Collected data.
'''
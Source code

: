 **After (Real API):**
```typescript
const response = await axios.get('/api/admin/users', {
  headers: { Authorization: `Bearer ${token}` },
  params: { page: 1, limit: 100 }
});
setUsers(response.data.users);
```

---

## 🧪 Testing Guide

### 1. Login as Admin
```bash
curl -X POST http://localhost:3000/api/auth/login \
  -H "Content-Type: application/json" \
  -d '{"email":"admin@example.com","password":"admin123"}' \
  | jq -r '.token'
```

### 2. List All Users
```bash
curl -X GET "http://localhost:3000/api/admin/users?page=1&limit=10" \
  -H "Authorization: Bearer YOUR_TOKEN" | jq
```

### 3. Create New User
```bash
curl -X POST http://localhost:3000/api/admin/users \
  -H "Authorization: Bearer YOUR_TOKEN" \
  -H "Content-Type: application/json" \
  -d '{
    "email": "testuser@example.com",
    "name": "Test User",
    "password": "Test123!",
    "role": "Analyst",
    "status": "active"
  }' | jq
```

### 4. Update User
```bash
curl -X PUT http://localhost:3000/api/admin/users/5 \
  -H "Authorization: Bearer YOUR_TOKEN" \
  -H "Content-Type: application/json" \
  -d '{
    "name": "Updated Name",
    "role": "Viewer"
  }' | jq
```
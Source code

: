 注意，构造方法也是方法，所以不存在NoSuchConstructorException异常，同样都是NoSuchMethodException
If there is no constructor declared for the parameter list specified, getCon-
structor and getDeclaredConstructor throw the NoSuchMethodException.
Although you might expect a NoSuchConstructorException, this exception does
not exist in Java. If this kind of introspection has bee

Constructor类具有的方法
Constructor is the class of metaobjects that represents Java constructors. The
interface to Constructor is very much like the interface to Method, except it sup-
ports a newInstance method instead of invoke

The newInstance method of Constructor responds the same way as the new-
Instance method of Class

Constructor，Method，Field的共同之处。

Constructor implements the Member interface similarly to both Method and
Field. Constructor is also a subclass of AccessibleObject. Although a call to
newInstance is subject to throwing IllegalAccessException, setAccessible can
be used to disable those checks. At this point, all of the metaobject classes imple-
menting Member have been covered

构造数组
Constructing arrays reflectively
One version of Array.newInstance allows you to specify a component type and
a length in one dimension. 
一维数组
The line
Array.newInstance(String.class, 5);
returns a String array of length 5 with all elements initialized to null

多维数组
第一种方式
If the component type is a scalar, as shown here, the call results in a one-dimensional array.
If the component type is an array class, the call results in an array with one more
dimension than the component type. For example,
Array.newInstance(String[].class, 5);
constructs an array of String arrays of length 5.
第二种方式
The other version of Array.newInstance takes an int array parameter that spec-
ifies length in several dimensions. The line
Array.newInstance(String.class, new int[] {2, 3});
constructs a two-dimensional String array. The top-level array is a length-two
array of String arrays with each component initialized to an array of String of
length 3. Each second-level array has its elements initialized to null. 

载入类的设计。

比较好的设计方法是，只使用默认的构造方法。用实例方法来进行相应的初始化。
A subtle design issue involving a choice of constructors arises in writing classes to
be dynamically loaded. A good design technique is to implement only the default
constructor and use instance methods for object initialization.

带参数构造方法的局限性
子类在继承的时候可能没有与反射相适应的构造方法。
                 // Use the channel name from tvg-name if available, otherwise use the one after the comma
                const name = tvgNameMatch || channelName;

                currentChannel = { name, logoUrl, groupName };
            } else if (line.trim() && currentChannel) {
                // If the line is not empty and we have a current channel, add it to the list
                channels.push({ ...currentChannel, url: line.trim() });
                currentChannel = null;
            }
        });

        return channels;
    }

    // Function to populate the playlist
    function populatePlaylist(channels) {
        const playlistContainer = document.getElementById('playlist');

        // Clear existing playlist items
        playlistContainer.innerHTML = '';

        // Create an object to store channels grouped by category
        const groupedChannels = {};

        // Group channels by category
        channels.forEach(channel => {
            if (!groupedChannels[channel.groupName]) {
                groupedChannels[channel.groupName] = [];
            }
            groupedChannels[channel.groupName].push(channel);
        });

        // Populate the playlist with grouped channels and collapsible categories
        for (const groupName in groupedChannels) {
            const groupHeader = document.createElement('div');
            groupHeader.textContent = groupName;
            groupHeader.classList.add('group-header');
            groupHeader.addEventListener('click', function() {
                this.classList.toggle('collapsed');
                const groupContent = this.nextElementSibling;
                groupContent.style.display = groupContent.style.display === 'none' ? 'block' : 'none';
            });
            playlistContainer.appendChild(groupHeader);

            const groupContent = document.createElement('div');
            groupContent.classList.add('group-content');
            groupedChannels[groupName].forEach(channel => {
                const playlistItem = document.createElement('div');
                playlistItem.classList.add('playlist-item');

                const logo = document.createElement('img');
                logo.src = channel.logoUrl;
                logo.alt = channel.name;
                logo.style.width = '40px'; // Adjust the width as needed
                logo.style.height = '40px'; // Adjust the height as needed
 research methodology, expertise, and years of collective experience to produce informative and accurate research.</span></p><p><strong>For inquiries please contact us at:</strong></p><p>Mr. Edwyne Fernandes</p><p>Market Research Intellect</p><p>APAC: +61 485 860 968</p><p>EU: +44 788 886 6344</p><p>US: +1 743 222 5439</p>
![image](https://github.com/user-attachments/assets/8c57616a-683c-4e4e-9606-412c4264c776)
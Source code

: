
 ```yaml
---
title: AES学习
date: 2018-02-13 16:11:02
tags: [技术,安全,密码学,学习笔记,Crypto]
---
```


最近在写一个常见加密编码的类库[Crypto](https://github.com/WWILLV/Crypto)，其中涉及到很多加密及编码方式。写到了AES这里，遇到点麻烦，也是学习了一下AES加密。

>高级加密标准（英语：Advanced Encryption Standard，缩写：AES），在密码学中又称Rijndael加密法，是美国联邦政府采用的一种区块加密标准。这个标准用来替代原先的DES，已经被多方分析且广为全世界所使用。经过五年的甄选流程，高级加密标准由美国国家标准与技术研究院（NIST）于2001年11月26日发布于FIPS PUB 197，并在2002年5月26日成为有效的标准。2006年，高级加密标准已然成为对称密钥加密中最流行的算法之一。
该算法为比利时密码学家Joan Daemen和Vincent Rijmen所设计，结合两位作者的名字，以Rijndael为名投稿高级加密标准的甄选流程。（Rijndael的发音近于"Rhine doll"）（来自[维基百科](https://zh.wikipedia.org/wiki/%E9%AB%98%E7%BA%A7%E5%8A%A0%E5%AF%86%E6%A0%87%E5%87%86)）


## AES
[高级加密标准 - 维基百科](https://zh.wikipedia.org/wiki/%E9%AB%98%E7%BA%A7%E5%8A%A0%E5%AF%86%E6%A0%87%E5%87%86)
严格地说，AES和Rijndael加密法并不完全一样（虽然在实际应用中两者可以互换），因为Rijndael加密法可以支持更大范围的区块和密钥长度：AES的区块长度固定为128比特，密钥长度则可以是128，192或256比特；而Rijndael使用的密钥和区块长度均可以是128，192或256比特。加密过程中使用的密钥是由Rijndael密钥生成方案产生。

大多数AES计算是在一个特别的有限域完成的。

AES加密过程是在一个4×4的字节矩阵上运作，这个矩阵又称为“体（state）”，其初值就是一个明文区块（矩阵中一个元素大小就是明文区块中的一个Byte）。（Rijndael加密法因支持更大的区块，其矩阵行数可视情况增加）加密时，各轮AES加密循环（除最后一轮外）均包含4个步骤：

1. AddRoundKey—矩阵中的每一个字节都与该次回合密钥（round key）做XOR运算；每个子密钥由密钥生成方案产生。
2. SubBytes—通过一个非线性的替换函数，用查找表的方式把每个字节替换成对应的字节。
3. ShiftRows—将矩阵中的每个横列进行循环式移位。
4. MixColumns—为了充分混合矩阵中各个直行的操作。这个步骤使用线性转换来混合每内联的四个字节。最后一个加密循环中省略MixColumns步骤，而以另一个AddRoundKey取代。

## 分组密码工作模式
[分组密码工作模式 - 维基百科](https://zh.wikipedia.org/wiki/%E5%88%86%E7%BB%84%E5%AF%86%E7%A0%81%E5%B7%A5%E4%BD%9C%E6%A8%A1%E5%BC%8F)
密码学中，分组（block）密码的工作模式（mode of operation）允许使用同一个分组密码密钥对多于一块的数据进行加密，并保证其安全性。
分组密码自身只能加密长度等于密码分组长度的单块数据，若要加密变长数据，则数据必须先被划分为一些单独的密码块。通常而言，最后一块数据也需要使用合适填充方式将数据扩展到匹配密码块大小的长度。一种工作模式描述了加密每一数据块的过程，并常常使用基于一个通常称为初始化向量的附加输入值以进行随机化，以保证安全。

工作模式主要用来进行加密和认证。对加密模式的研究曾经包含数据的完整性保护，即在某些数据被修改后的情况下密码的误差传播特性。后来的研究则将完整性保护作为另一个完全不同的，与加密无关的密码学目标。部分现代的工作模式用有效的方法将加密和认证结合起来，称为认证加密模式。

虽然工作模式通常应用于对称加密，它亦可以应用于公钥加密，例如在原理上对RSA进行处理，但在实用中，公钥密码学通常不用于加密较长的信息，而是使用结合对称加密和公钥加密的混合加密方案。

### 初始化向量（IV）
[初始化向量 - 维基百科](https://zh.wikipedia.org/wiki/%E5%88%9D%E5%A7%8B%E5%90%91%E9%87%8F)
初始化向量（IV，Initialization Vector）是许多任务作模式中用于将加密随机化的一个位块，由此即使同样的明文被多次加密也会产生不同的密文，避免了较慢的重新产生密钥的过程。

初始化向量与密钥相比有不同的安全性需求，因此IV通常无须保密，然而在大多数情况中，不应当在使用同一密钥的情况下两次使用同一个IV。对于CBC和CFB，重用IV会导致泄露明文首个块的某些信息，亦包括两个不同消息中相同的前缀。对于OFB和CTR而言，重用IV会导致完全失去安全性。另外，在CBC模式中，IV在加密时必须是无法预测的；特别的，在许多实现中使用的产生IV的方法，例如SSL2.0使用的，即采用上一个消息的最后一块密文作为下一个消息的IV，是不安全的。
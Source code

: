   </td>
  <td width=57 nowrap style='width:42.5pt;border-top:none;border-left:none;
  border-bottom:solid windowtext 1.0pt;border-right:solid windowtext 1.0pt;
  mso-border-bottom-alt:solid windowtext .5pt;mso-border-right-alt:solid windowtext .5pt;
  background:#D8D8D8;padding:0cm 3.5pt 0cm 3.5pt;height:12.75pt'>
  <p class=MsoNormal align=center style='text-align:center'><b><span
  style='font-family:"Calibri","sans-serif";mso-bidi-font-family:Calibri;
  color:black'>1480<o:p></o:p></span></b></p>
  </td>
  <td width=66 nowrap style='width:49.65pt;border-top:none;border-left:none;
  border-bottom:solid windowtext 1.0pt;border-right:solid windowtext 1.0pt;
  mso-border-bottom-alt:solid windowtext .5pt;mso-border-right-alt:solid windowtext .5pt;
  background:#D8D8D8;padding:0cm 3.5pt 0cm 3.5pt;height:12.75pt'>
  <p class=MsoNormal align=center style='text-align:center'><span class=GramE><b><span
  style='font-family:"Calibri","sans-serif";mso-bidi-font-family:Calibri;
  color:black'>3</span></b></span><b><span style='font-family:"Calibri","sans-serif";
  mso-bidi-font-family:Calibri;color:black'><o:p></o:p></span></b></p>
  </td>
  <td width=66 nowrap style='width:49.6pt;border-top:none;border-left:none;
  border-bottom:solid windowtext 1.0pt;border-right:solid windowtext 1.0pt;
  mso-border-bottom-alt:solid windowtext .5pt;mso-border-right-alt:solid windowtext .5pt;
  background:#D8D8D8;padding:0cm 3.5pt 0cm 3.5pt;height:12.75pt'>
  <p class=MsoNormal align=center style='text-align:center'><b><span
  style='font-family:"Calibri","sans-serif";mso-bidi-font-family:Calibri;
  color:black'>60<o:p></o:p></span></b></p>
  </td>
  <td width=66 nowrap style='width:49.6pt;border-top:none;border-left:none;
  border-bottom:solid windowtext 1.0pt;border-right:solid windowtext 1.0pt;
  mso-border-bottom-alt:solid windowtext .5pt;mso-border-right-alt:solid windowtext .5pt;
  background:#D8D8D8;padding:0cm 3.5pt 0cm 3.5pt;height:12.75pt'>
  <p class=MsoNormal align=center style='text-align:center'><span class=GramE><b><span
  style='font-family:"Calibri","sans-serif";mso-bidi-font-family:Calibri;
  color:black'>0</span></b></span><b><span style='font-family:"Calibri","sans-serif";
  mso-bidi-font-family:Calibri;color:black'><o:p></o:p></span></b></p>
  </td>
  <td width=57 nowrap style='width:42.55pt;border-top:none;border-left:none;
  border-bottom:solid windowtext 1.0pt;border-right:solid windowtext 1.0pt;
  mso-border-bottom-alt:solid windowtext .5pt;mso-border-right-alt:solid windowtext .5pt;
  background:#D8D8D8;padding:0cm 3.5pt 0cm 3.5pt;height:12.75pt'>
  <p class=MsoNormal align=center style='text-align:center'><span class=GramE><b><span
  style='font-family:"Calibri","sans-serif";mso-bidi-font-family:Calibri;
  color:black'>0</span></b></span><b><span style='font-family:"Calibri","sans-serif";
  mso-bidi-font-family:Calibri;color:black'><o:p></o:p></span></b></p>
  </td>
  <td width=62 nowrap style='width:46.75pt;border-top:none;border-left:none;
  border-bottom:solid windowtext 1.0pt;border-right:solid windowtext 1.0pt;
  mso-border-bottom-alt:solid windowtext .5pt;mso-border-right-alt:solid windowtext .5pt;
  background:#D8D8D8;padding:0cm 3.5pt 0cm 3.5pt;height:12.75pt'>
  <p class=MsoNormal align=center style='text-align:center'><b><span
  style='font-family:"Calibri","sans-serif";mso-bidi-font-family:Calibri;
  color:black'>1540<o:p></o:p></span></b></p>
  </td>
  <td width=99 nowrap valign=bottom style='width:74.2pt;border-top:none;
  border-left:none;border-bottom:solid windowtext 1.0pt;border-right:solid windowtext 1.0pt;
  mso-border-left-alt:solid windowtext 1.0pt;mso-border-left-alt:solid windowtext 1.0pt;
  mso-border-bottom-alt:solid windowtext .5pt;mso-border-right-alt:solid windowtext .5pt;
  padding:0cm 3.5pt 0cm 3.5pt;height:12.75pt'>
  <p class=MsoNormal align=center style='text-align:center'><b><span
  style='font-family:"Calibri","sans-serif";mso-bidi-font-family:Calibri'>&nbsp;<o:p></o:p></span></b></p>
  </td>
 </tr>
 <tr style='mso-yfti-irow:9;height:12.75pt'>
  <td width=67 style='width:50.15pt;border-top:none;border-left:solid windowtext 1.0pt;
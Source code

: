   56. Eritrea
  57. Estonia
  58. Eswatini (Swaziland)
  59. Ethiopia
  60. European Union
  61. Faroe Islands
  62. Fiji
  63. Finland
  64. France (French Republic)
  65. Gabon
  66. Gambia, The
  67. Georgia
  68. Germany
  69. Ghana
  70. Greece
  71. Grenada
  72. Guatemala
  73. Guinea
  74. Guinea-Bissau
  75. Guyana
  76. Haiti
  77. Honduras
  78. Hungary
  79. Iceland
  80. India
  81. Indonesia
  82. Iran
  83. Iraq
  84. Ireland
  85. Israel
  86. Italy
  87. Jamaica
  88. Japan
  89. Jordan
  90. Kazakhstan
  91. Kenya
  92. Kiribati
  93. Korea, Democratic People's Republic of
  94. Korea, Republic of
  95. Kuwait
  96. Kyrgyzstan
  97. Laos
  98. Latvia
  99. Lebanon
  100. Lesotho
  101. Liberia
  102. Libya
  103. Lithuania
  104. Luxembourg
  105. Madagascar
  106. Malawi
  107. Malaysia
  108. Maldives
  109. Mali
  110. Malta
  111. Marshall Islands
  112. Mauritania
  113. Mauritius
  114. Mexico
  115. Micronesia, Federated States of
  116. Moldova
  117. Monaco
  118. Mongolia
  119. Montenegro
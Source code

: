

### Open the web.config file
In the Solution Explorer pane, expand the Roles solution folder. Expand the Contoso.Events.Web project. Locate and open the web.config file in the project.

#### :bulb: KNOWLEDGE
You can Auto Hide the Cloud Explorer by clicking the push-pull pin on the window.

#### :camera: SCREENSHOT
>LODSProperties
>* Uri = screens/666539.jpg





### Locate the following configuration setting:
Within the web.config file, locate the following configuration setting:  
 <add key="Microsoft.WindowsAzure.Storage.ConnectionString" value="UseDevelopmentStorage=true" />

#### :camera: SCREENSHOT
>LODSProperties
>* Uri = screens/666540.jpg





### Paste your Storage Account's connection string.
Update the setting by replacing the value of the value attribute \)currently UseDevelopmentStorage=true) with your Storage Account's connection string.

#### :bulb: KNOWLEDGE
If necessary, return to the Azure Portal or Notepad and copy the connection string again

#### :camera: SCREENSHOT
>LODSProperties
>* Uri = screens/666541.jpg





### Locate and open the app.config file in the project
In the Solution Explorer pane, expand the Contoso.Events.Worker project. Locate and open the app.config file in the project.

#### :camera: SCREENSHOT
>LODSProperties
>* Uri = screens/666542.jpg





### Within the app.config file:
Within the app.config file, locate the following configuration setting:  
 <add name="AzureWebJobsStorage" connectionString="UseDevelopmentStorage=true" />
'''
After locating the line that contains "Although you might", please copy exactly every line from the start of the records through it, and nothing else.

Written reply.
Source code

: **After (Real API):**
```typescript
const response = await axios.get('/api/admin/users', {
  headers: { Authorization: `Bearer ${token}` },
  params: { page: 1, limit: 100 }
});
setUsers(response.data.users);
```

---

## 🧪 Testing Guide

### 1. Login as Admin
```bash
curl -X POST http://localhost:3000/api/auth/login \
  -H "Content-Type: application/json" \
  -d '{"email":"admin@example.com","password":"admin123"}' \
  | jq -r '.token'
```

### 2. List All Users
```bash
curl -X GET "http://localhost:3000/api/admin/users?page=1&limit=10" \
  -H "Authorization: Bearer YOUR_TOKEN" | jq
```

### 3. Create New User
```bash
curl -X POST http://localhost:3000/api/admin/users \
  -H "Authorization: Bearer YOUR_TOKEN" \
  -H "Content-Type: application/json" \
  -d '{
    "email": "testuser@example.com",
    "name": "Test User",
    "password": "Test123!",
    "role": "Analyst",
    "status": "active"
  }' | jq
```

### 4. Update User
```bash
curl -X PUT http://localhost:3000/api/admin/users/5 \
  -H "Authorization: Bearer YOUR_TOKEN" \
  -H "Content-Type: application/json" \
  -d '{
    "name": "Updated Name",
    "role": "Viewer"
  }' | jq
```
Source code

: 注意，构造方法也是方法，所以不存在NoSuchConstructorException异常，同样都是NoSuchMethodException
If there is no constructor declared for the parameter list specified, getCon-
structor and getDeclaredConstructor throw the NoSuchMethodException.
Although you might expect a NoSuchConstructorException, this exception does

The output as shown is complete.